Sustainability and Innovation
Century Enka’s commitment to sustainability is evident in its operations. The company has invested in renewable energy sources, including a 1 Mwh rooftop solar installation and a 10.5 MW wind-solar hybrid facility at its Bharuch plant. By integrating advanced technologies and adopting environmentally sustainable practices, Century Enka strives to maintain its leadership position in the domestic textile sector while minimizing its environmental impact.
Outlook for the Future
With easing inflation and expectations of a normal monsoon, rural demand is anticipated to rise, benefiting both NTCF and NFY segments. Century Enka’s strategic investments in expanding capacities, diversifying into PTCF, and modernizing its plants position the company for continued success. The company’s focus on delivering superior results through innovation, sustainability, and a commitment to excellence ensures that it remains a leader in the Indian synthetic yarn industry.

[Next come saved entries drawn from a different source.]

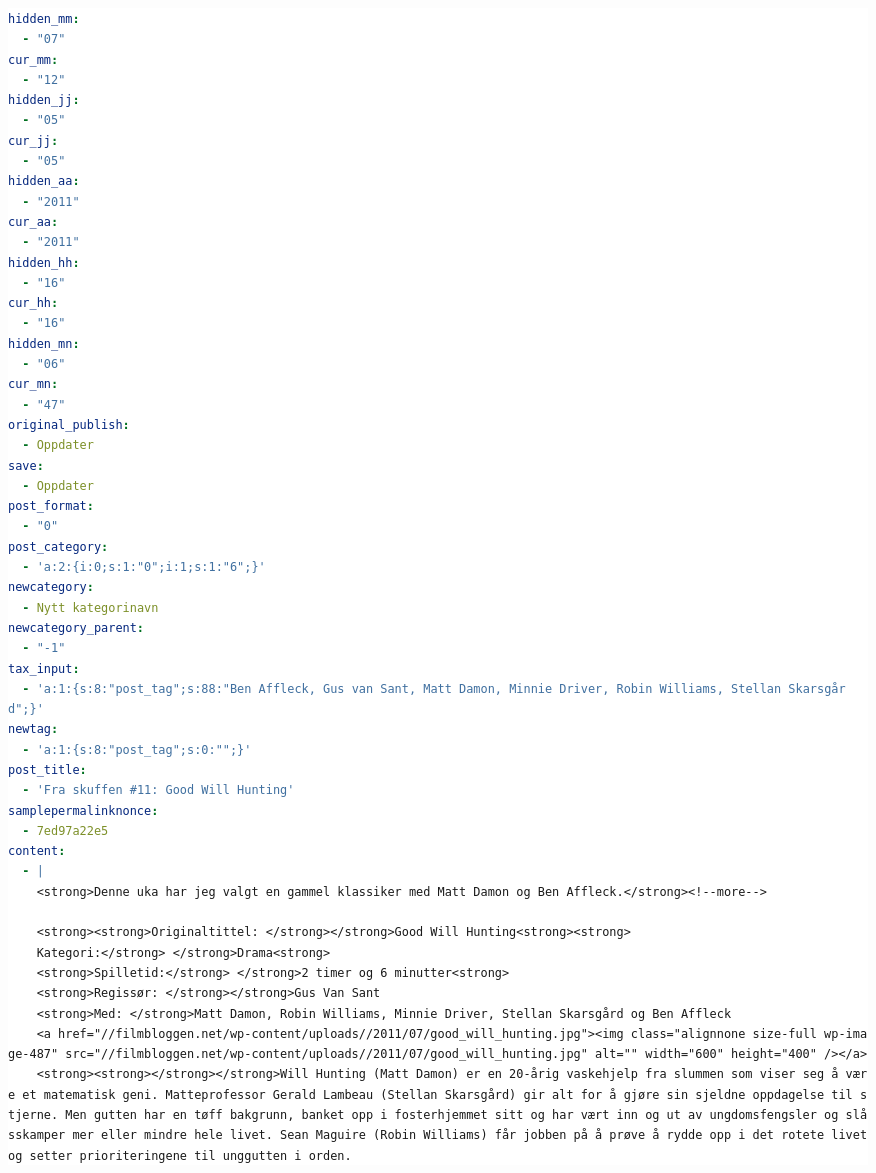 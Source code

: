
 ```yaml
hidden_mm:
  - "07"
cur_mm:
  - "12"
hidden_jj:
  - "05"
cur_jj:
  - "05"
hidden_aa:
  - "2011"
cur_aa:
  - "2011"
hidden_hh:
  - "16"
cur_hh:
  - "16"
hidden_mn:
  - "06"
cur_mn:
  - "47"
original_publish:
  - Oppdater
save:
  - Oppdater
post_format:
  - "0"
post_category:
  - 'a:2:{i:0;s:1:"0";i:1;s:1:"6";}'
newcategory:
  - Nytt kategorinavn
newcategory_parent:
  - "-1"
tax_input:
  - 'a:1:{s:8:"post_tag";s:88:"Ben Affleck, Gus van Sant, Matt Damon, Minnie Driver, Robin Williams, Stellan Skarsgård";}'
newtag:
  - 'a:1:{s:8:"post_tag";s:0:"";}'
post_title:
  - 'Fra skuffen #11: Good Will Hunting'
samplepermalinknonce:
  - 7ed97a22e5
content:
  - |
    <strong>Denne uka har jeg valgt en gammel klassiker med Matt Damon og Ben Affleck.</strong><!--more-->

    <strong><strong>Originaltittel: </strong></strong>Good Will Hunting<strong><strong>
    Kategori:</strong> </strong>Drama<strong>
    <strong>Spilletid:</strong> </strong>2 timer og 6 minutter<strong>
    <strong>Regissør: </strong></strong>Gus Van Sant
    <strong>Med: </strong>Matt Damon, Robin Williams, Minnie Driver, Stellan Skarsgård og Ben Affleck
    <a href="//filmbloggen.net/wp-content/uploads//2011/07/good_will_hunting.jpg"><img class="alignnone size-full wp-image-487" src="//filmbloggen.net/wp-content/uploads//2011/07/good_will_hunting.jpg" alt="" width="600" height="400" /></a>
    <strong><strong></strong></strong>Will Hunting (Matt Damon) er en 20-årig vaskehjelp fra slummen som viser seg å være et matematisk geni. Matteprofessor Gerald Lambeau (Stellan Skarsgård) gir alt for å gjøre sin sjeldne oppdagelse til stjerne. Men gutten har en tøff bakgrunn, banket opp i fosterhjemmet sitt og har vært inn og ut av ungdomsfengsler og slåsskamper mer eller mindre hele livet. Sean Maguire (Robin Williams) får jobben på å prøve å rydde opp i det rotete livet og setter prioriteringene til unggutten i orden.

``` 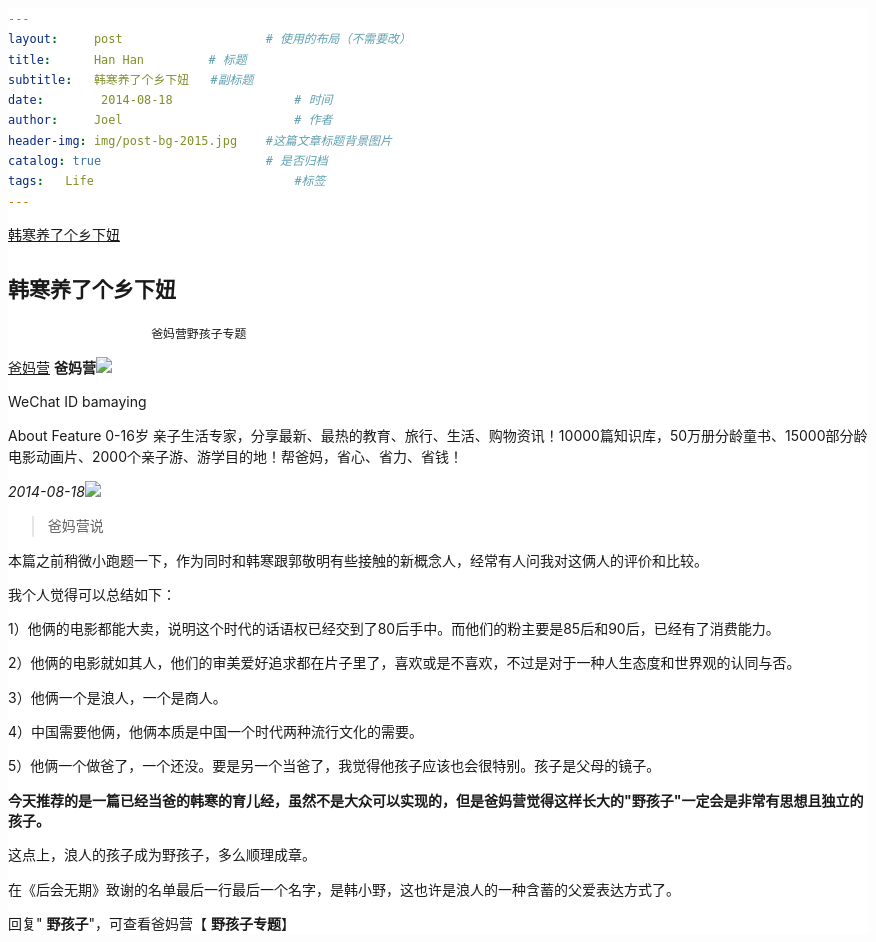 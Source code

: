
 ```yaml
---
layout:     post   				    # 使用的布局（不需要改）
title:      Han Han			# 标题
subtitle:   韩寒养了个乡下妞   #副标题
date:        2014-08-18 				# 时间
author:     Joel 						# 作者
header-img: img/post-bg-2015.jpg 	#这篇文章标题背景图片
catalog: true 						# 是否归档
tags:	Life							#标签
---
```

<a href="https://mp.weixin.qq.com/s?__biz=MjM5NjI4MDU4NA==&mid=201145449&idx=1&sn=6842e5394081079a2355e08090f2d272&chksm=28e23c0e1f95b518ca3f3dc0e85ed0a87385945333f6c7db10ed49815e87611f98b1527fa1d4&mpshare=1&scene=1&srcid=0623cO3xYJ0BR06lAGe8FbIp&pass_ticket=tB08wSX9ENKcHH%2BbxYTJ8vLvzOyEuZ4v%2FmSF8VnlR69XQGlEHrBPX23zOl6VwBg1#rd">韩寒养了个乡下妞 </a>

## 韩寒养了个乡下妞

                        爸妈营野孩子专题

[爸妈营](javascript:void(0);)
**爸妈营**![](https://mp.weixin.qq.com/s?__biz=MjM5NjI4MDU4NA==&mid=201145449&idx=1&sn=6842e5394081079a2355e08090f2d272&chksm=28e23c0e1f95b518ca3f3dc0e85ed0a87385945333f6c7db10ed49815e87611f98b1527fa1d4&mpshare=1&scene=1&srcid=0623cO3xYJ0BR06lAGe8FbIp&pass_ticket=tB08wSX9ENKcHH%2BbxYTJ8vLvzOyEuZ4v%2FmSF8VnlR69XQGlEHrBPX23zOl6VwBg1)

WeChat ID
bamaying

About Feature
0-16岁 亲子生活专家，分享最新、最热的教育、旅行、生活、购物资讯！10000篇知识库，50万册分龄童书、15000部分龄电影动画片、2000个亲子游、游学目的地！帮爸妈，省心、省力、省钱！

_2014-08-18_![](/img/blog/3_files/0)
> 爸妈营说

本篇之前稍微小跑题一下，作为同时和韩寒跟郭敬明有些接触的新概念人，经常有人问我对这俩人的评价和比较。

我个人觉得可以总结如下：

1）他俩的电影都能大卖，说明这个时代的话语权已经交到了80后手中。而他们的粉主要是85后和90后，已经有了消费能力。

2）他俩的电影就如其人，他们的审美爱好追求都在片子里了，喜欢或是不喜欢，不过是对于一种人生态度和世界观的认同与否。

3）他俩一个是浪人，一个是商人。

4）中国需要他俩，他俩本质是中国一个时代两种流行文化的需要。

5）他俩一个做爸了，一个还没。要是另一个当爸了，我觉得他孩子应该也会很特别。孩子是父母的镜子。

**今天推荐的是一篇已经当爸的韩寒的育儿经，虽然不是大众可以实现的，但是爸妈营觉得这样长大的"野孩子"一定会是非常有思想且独立的孩子。**

这点上，浪人的孩子成为野孩子，多么顺理成章。

在《后会无期》致谢的名单最后一行最后一个名字，是韩小野，这也许是浪人的一种含蓄的父爱表达方式了。

回复" **野孩子**"，可查看爸妈营【 **野孩子专题**】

Century Enka Ltd. has navigated a challenging market environment in 2023-24 with resilience and strategic vision. By leveraging its strengths, embracing innovation, and prioritizing sustainability, the company is well-positioned to capitalize on emerging opportunities and deliver long-term value to its stakeholders. As it moves forward, Century Enka’s dedication to growth, environmental responsibility, and technological advancement will continue to drive its success in the years to come.